→ WORK TO BE COMPLETED: Word for word, return each entry that follows, with every image removed.

Source records:
_____

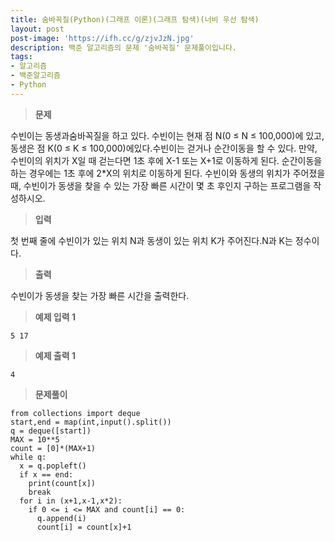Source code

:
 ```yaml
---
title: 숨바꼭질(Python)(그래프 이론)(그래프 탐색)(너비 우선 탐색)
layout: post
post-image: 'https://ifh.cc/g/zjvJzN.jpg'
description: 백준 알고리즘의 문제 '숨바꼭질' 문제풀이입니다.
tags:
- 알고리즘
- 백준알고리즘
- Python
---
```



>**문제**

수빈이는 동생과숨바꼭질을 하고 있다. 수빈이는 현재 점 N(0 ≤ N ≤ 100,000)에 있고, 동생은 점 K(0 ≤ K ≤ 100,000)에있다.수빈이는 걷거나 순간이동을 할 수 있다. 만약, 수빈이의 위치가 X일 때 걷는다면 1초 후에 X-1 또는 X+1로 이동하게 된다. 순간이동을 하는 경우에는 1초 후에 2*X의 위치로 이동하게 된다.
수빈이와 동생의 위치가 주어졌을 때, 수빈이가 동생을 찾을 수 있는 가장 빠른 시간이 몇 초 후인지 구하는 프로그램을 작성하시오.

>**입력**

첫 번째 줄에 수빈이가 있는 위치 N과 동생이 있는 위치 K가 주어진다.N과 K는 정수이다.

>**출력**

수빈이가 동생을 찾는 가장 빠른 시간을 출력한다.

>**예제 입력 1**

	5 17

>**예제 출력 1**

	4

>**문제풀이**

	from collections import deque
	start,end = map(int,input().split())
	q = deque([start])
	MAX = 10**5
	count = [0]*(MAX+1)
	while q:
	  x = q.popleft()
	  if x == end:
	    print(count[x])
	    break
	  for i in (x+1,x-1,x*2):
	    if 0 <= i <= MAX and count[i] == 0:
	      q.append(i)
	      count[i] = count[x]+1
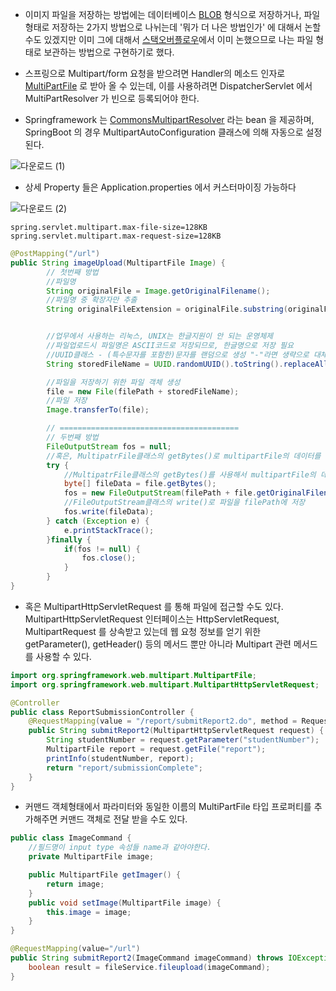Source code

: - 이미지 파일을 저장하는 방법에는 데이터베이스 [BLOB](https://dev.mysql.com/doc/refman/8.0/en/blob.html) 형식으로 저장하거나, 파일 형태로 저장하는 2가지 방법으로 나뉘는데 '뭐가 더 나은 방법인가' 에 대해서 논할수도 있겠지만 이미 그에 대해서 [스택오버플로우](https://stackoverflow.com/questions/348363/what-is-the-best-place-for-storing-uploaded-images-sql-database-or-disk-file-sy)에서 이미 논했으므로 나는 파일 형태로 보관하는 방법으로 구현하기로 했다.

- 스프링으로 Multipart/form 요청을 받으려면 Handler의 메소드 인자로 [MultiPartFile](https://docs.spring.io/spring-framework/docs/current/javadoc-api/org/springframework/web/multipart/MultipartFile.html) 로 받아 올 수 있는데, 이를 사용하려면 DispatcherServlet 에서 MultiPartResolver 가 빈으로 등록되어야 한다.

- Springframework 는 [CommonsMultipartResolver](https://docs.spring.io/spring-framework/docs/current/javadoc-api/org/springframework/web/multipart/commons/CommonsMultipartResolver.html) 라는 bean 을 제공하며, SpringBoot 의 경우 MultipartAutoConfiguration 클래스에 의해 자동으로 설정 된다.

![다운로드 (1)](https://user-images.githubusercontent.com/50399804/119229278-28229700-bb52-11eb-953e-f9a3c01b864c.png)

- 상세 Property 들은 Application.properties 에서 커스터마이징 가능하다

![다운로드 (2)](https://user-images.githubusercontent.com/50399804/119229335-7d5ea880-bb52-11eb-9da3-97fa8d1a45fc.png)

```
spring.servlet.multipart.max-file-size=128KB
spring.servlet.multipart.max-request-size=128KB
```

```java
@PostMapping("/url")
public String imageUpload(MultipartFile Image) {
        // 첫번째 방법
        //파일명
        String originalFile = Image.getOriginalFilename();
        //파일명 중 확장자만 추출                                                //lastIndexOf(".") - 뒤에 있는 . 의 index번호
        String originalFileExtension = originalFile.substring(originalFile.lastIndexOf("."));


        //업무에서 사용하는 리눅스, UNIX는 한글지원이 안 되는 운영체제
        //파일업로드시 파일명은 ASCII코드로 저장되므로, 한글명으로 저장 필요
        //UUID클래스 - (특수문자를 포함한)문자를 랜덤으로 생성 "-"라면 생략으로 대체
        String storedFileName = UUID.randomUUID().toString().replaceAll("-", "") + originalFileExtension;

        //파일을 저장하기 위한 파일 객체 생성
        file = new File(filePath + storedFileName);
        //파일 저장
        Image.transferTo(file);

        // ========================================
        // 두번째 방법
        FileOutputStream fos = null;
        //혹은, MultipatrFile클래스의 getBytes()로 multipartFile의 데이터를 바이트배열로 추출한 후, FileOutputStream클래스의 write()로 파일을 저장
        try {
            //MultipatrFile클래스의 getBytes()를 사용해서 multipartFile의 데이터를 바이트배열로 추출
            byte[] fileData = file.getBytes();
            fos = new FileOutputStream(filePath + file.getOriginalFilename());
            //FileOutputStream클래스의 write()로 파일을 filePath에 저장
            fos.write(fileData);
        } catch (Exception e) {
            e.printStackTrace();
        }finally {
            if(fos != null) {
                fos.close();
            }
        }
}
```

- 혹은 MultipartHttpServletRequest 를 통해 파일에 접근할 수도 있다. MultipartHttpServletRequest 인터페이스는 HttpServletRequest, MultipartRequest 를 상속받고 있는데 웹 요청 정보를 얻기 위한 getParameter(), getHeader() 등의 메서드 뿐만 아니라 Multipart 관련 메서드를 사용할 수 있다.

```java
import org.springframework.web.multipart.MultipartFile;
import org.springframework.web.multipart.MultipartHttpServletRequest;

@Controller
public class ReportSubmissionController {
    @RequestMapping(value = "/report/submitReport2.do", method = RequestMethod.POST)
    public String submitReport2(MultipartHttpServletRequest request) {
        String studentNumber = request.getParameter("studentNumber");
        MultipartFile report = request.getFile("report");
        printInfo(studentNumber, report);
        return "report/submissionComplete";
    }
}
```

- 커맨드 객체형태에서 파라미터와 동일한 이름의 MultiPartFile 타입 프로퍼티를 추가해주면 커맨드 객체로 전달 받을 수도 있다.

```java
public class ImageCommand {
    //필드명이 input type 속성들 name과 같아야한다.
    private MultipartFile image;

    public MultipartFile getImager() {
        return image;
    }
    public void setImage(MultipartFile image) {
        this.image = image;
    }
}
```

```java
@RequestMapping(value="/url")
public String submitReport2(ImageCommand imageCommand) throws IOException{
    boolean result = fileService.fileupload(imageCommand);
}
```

_____

→ PROBLEM SOLUTION:
Source code

:
 ```yaml
---
title: 숨바꼭질(Python)(그래프 이론)(그래프 탐색)(너비 우선 탐색)
layout: post
post-image: 'https://ifh.cc/g/zjvJzN.jpg'
description: 백준 알고리즘의 문제 '숨바꼭질' 문제풀이입니다.
tags:
- 알고리즘
- 백준알고리즘
- Python
---
```



>**문제**

수빈이는 동생과숨바꼭질을 하고 있다. 수빈이는 현재 점 N(0 ≤ N ≤ 100,000)에 있고, 동생은 점 K(0 ≤ K ≤ 100,000)에있다.수빈이는 걷거나 순간이동을 할 수 있다. 만약, 수빈이의 위치가 X일 때 걷는다면 1초 후에 X-1 또는 X+1로 이동하게 된다. 순간이동을 하는 경우에는 1초 후에 2*X의 위치로 이동하게 된다.
수빈이와 동생의 위치가 주어졌을 때, 수빈이가 동생을 찾을 수 있는 가장 빠른 시간이 몇 초 후인지 구하는 프로그램을 작성하시오.

>**입력**

첫 번째 줄에 수빈이가 있는 위치 N과 동생이 있는 위치 K가 주어진다.N과 K는 정수이다.

>**출력**

수빈이가 동생을 찾는 가장 빠른 시간을 출력한다.

>**예제 입력 1**

	5 17

>**예제 출력 1**

	4

>**문제풀이**

	from collections import deque
	start,end = map(int,input().split())
	q = deque([start])
	MAX = 10**5
	count = [0]*(MAX+1)
	while q:
	  x = q.popleft()
	  if x == end:
	    print(count[x])
	    break
	  for i in (x+1,x-1,x*2):
	    if 0 <= i <= MAX and count[i] == 0:
	      q.append(i)
	      count[i] = count[x]+1
Source code

: - 이미지 파일을 저장하는 방법에는 데이터베이스 [BLOB](https://dev.mysql.com/doc/refman/8.0/en/blob.html) 형식으로 저장하거나, 파일 형태로 저장하는 2가지 방법으로 나뉘는데 '뭐가 더 나은 방법인가' 에 대해서 논할수도 있겠지만 이미 그에 대해서 [스택오버플로우](https://stackoverflow.com/questions/348363/what-is-the-best-place-for-storing-uploaded-images-sql-database-or-disk-file-sy)에서 이미 논했으므로 나는 파일 형태로 보관하는 방법으로 구현하기로 했다.

- 스프링으로 Multipart/form 요청을 받으려면 Handler의 메소드 인자로 [MultiPartFile](https://docs.spring.io/spring-framework/docs/current/javadoc-api/org/springframework/web/multipart/MultipartFile.html) 로 받아 올 수 있는데, 이를 사용하려면 DispatcherServlet 에서 MultiPartResolver 가 빈으로 등록되어야 한다.

- Springframework 는 [CommonsMultipartResolver](https://docs.spring.io/spring-framework/docs/current/javadoc-api/org/springframework/web/multipart/commons/CommonsMultipartResolver.html) 라는 bean 을 제공하며, SpringBoot 의 경우 MultipartAutoConfiguration 클래스에 의해 자동으로 설정 된다.

![다운로드 (1)](https://user-images.githubusercontent.com/50399804/119229278-28229700-bb52-11eb-953e-f9a3c01b864c.png)

- 상세 Property 들은 Application.properties 에서 커스터마이징 가능하다

![다운로드 (2)](https://user-images.githubusercontent.com/50399804/119229335-7d5ea880-bb52-11eb-9da3-97fa8d1a45fc.png)

```
spring.servlet.multipart.max-file-size=128KB
spring.servlet.multipart.max-request-size=128KB
```

```java
@PostMapping("/url")
public String imageUpload(MultipartFile Image) {
        // 첫번째 방법
        //파일명
        String originalFile = Image.getOriginalFilename();
        //파일명 중 확장자만 추출                                                //lastIndexOf(".") - 뒤에 있는 . 의 index번호
        String originalFileExtension = originalFile.substring(originalFile.lastIndexOf("."));


        //업무에서 사용하는 리눅스, UNIX는 한글지원이 안 되는 운영체제
        //파일업로드시 파일명은 ASCII코드로 저장되므로, 한글명으로 저장 필요
        //UUID클래스 - (특수문자를 포함한)문자를 랜덤으로 생성 "-"라면 생략으로 대체
        String storedFileName = UUID.randomUUID().toString().replaceAll("-", "") + originalFileExtension;

        //파일을 저장하기 위한 파일 객체 생성
        file = new File(filePath + storedFileName);
        //파일 저장
        Image.transferTo(file);

        // ========================================
        // 두번째 방법
        FileOutputStream fos = null;
        //혹은, MultipatrFile클래스의 getBytes()로 multipartFile의 데이터를 바이트배열로 추출한 후, FileOutputStream클래스의 write()로 파일을 저장
        try {
            //MultipatrFile클래스의 getBytes()를 사용해서 multipartFile의 데이터를 바이트배열로 추출
            byte[] fileData = file.getBytes();
            fos = new FileOutputStream(filePath + file.getOriginalFilename());
            //FileOutputStream클래스의 write()로 파일을 filePath에 저장
            fos.write(fileData);
        } catch (Exception e) {
            e.printStackTrace();
        }finally {
            if(fos != null) {
                fos.close();
            }
        }
}
```

- 혹은 MultipartHttpServletRequest 를 통해 파일에 접근할 수도 있다. MultipartHttpServletRequest 인터페이스는 HttpServletRequest, MultipartRequest 를 상속받고 있는데 웹 요청 정보를 얻기 위한 getParameter(), getHeader() 등의 메서드 뿐만 아니라 Multipart 관련 메서드를 사용할 수 있다.

```java
import org.springframework.web.multipart.MultipartFile;
import org.springframework.web.multipart.MultipartHttpServletRequest;

@Controller
public class ReportSubmissionController {
    @RequestMapping(value = "/report/submitReport2.do", method = RequestMethod.POST)
    public String submitReport2(MultipartHttpServletRequest request) {
        String studentNumber = request.getParameter("studentNumber");
        MultipartFile report = request.getFile("report");
        printInfo(studentNumber, report);
        return "report/submissionComplete";
    }
}
```

- 커맨드 객체형태에서 파라미터와 동일한 이름의 MultiPartFile 타입 프로퍼티를 추가해주면 커맨드 객체로 전달 받을 수도 있다.

```java
public class ImageCommand {
    //필드명이 input type 속성들 name과 같아야한다.
    private MultipartFile image;

    public MultipartFile getImager() {
        return image;
    }
    public void setImage(MultipartFile image) {
        this.image = image;
    }
}
```

```java
@RequestMapping(value="/url")
public String submitReport2(ImageCommand imageCommand) throws IOException{
    boolean result = fileService.fileupload(imageCommand);
}
```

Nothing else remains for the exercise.